Montag, 8. Dezember 1941
Chinwangtao-Fernstraße
Quipao, China
Es war eine der zwei dunkelsten Nächte, an die Korporal Sean Patrick Morrissey sich erinnern konnte.
Die andere war in jenem langen Winter auf der Oberen Halbinsel von Michigan gewesen, nachdem sein Stiefvater die Stelle als Wachmann für die Holzfirma bekommen und die Familie in einer Ein-Zimmer-Hütte unweit des Two Hearted River gelebt hatte. Sean war damals ein schmächtiger Zwölfjähriger gewesen. Inzwischen war er fast achtzehn, hochgewachsen, bärenstark und ein »China Marine«, ein in China stationierter Soldat der amerikanischen Kriegsmarine, der im Augenblick im vordersten Lastwagen des Militärkonvois als Beifahrer mitfuhr.
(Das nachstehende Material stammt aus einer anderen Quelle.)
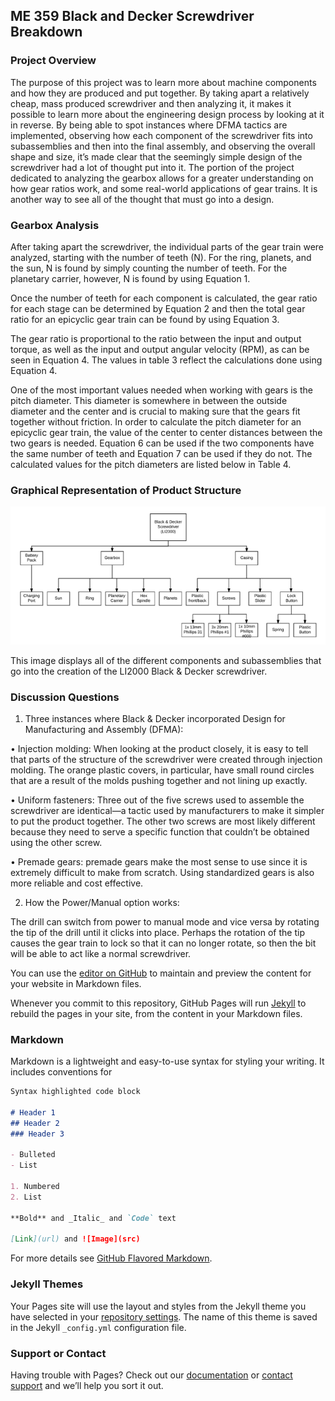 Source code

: ## ME 359 Black and Decker Screwdriver Breakdown

### Project Overview

  The purpose of this project was to learn more about machine components and how they are produced and put together. By taking apart a relatively cheap, mass produced screwdriver and then analyzing it, it makes it possible to learn more about the engineering design process by looking at it in reverse. By being able to spot instances where DFMA tactics are implemented, observing how each component of the screwdriver fits into subassemblies and then into the final assembly, and observing the overall shape and size, it’s made clear that the seemingly simple design of the screwdriver had a lot of thought put into it. The portion of the project dedicated to analyzing the gearbox allows for a greater understanding on how gear ratios work, and some real-world applications of gear trains. It is another way to see all of the thought that must go into a design.

### Gearbox Analysis

  After taking apart the screwdriver, the individual parts of the gear train were analyzed, starting with the number of teeth (N). For the ring, planets, and the sun, N is found by simply counting the number of teeth. For the planetary carrier, however, N is found by using Equation 1.



Once the number of teeth for each component is calculated, the gear ratio for each stage can be determined by Equation 2 and then the total gear ratio for an epicyclic gear train can be found by using Equation 3.



The gear ratio is proportional to the ratio between the input and output torque, as well as the input and output angular velocity (RPM), as can be seen in Equation 4. The values in table 3 reflect the calculations done using Equation 4.



One of the most important values needed when working with gears is the pitch diameter. This diameter is somewhere in between the outside diameter and the center and is crucial to making sure that the gears fit together without friction. In order to calculate the pitch diameter for an epicyclic gear train, the value of the center to center distances between the two gears is needed. Equation 6 can be used if the two components have the same number of teeth and Equation 7 can be used if they do not. The calculated values for the pitch diameters are listed below in Table 4.


### Graphical Representation of Product Structure

![Image](ProductStructure.png)

This image displays all of the different components and subassemblies that go into the creation of the LI2000 Black & Decker screwdriver.

### Discussion Questions
1.	Three instances where Black & Decker incorporated Design for Manufacturing and Assembly (DFMA):

•	Injection molding: When looking at the product closely, it is easy to tell that parts of the structure of the screwdriver were created through injection molding. The orange plastic covers, in particular, have small round circles that are a result of the molds pushing together and not lining up exactly.

•	Uniform fasteners: Three out of the five screws used to assemble the screwdriver are identical—a tactic used by manufacturers to make it simpler to put the product together. The other two screws are most likely different because they need to serve a specific function that couldn’t be obtained using the other screw.

•	Premade gears: premade gears make the most sense to use since it is extremely difficult to make from scratch. Using standardized gears is also more reliable and cost effective.

2.	How the Power/Manual option works:

The drill can switch from power to manual mode and vice versa by rotating the tip of the drill until it clicks into place. Perhaps the rotation of the tip causes the gear train to lock so that it can no longer rotate, so then the bit will be able to act like a normal screwdriver.


You can use the [editor on GitHub](https://github.com/nikunjkhetan/screwdriver/edit/master/index.md) to maintain and preview the content for your website in Markdown files.

Whenever you commit to this repository, GitHub Pages will run [Jekyll](https://jekyllrb.com/) to rebuild the pages in your site, from the content in your Markdown files.

### Markdown

Markdown is a lightweight and easy-to-use syntax for styling your writing. It includes conventions for

```markdown
Syntax highlighted code block

# Header 1
## Header 2
### Header 3

- Bulleted
- List

1. Numbered
2. List

**Bold** and _Italic_ and `Code` text

[Link](url) and ![Image](src)
```

For more details see [GitHub Flavored Markdown](https://guides.github.com/features/mastering-markdown/).

### Jekyll Themes

Your Pages site will use the layout and styles from the Jekyll theme you have selected in your [repository settings](https://github.com/nikunjkhetan/screwdriver/settings). The name of this theme is saved in the Jekyll `_config.yml` configuration file.

### Support or Contact

Having trouble with Pages? Check out our [documentation](https://help.github.com/categories/github-pages-basics/) or [contact support](https://github.com/contact) and we’ll help you sort it out.

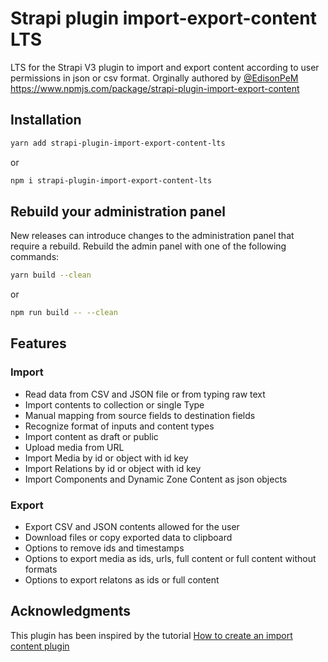 # Strapi plugin import-export-content LTS

LTS for the Strapi V3 plugin to import and export content according to user permissions in json or csv format.
Orginally authored by [@EdisonPeM](https://github.com/EdisonPeM/) https://www.npmjs.com/package/strapi-plugin-import-export-content

## Installation

```bash
yarn add strapi-plugin-import-export-content-lts
```

or

```bash
npm i strapi-plugin-import-export-content-lts
```

## Rebuild your administration panel

New releases can introduce changes to the administration panel that require a rebuild. Rebuild the admin panel with one of the following commands:

```bash
yarn build --clean
```

or

```bash
npm run build -- --clean
```

## Features

### Import

- Read data from CSV and JSON file or from typing raw text
- Import contents to collection or single Type
- Manual mapping from source fields to destination fields
- Recognize format of inputs and content types
- Import content as draft or public
- Upload media from URL
- Import Media by id or object with id key
- Import Relations by id or object with id key
- Import Components and Dynamic Zone Content as json objects

### Export

- Export CSV and JSON contents allowed for the user
- Download files or copy exported data to clipboard
- Options to remove ids and timestamps
- Options to export media as ids, urls, full content or full content without formats
- Options to export relatons as ids or full content


## Acknowledgments

This plugin has been inspired by the tutorial [How to create an import content plugin](https://strapi.io/blog/how-to-create-an-import-content-plugin-part-1-4)
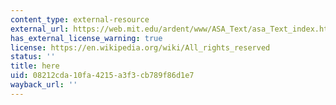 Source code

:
 ```yaml
---
content_type: external-resource
external_url: https://web.mit.edu/ardent/www/ASA_Text/asa_Text_index.html
has_external_license_warning: true
license: https://en.wikipedia.org/wiki/All_rights_reserved
status: ''
title: here
uid: 08212cda-10fa-4215-a3f3-cb789f86d1e7
wayback_url: ''
---
```

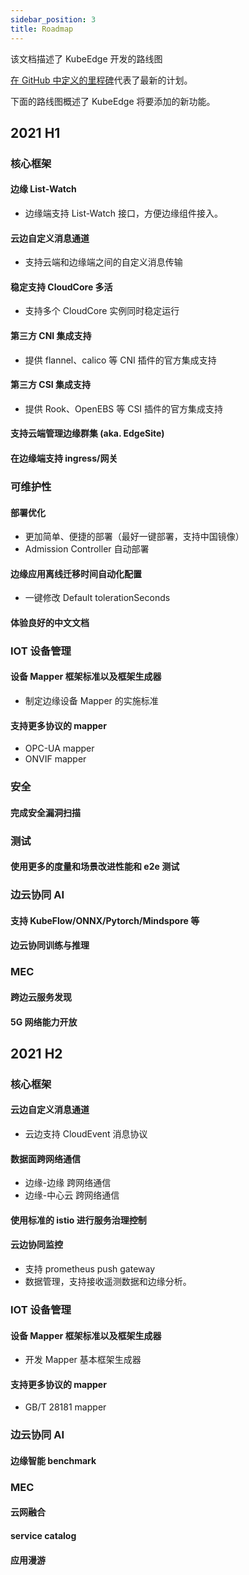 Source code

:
 ```yaml
---
sidebar_position: 3
title: Roadmap
---
```


该文档描述了 KubeEdge 开发的路线图

[在 GitHub 中定义的里程碑](https://github.com/kubeedge/kubeedge/milestones)代表了最新的计划。

下面的路线图概述了 KubeEdge 将要添加的新功能。

## 2021 H1

### 核心框架

#### 边缘 List-Watch

- 边缘端支持 List-Watch 接口，方便边缘组件接入。

#### 云边自定义消息通道

- 支持云端和边缘端之间的自定义消息传输

#### 稳定支持 CloudCore 多活

- 支持多个 CloudCore 实例同时稳定运行

#### 第三方 CNI 集成支持

- 提供 flannel、calico 等 CNI 插件的官方集成支持

#### 第三方 CSI 集成支持

- 提供 Rook、OpenEBS 等 CSI 插件的官方集成支持

#### 支持云端管理边缘群集 (aka. EdgeSite)

#### 在边缘端支持 ingress/网关

### 可维护性

#### 部署优化

- 更加简单、便捷的部署（最好一键部署，支持中国镜像）
- Admission Controller 自动部署

#### 边缘应用离线迁移时间自动化配置

- 一键修改 Default tolerationSeconds

#### 体验良好的中文文档

### IOT 设备管理

#### 设备 Mapper 框架标准以及框架生成器

- 制定边缘设备 Mapper 的实施标准

#### 支持更多协议的 mapper

- OPC-UA mapper
- ONVIF mapper

### 安全

#### 完成安全漏洞扫描

### 测试

#### 使用更多的度量和场景改进性能和 e2e 测试

### 边云协同 AI

#### 支持 KubeFlow/ONNX/Pytorch/Mindspore 等

#### 边云协同训练与推理

### MEC

#### 跨边云服务发现

#### 5G 网络能力开放

## 2021 H2

### 核心框架

#### 云边自定义消息通道

- 云边支持 CloudEvent 消息协议

#### 数据面跨网络通信

- 边缘-边缘 跨网络通信
- 边缘-中心云 跨网络通信

#### 使用标准的 istio 进行服务治理控制

#### 云边协同监控

- 支持 prometheus push gateway
- 数据管理，支持接收遥测数据和边缘分析。

### IOT 设备管理

#### 设备 Mapper 框架标准以及框架生成器

- 开发 Mapper 基本框架生成器

#### 支持更多协议的 mapper

- GB/T 28181 mapper

### 边云协同 AI

#### 边缘智能 benchmark

### MEC

#### 云网融合

#### service catalog

#### 应用漫游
Neben ihm saß Hauptfeldwebel James Donald »J. D.« Bradshaw am Steuer.
»Uns steht eine lange Nacht bevor, Junge«, sagte J. D., als er den Marinefilzhut mit den vier Einbuchtungen abnahm und neben sich auf die Sitzbank legte. Dann griff er unter den Sitz, förderte eine dreikantige Flasche Haig & Haig zutage und reichte sie Sean. Der Junge nahm einen gesunden Schluck und spürte ihn wie Feuer durch seinen Hals rinnen.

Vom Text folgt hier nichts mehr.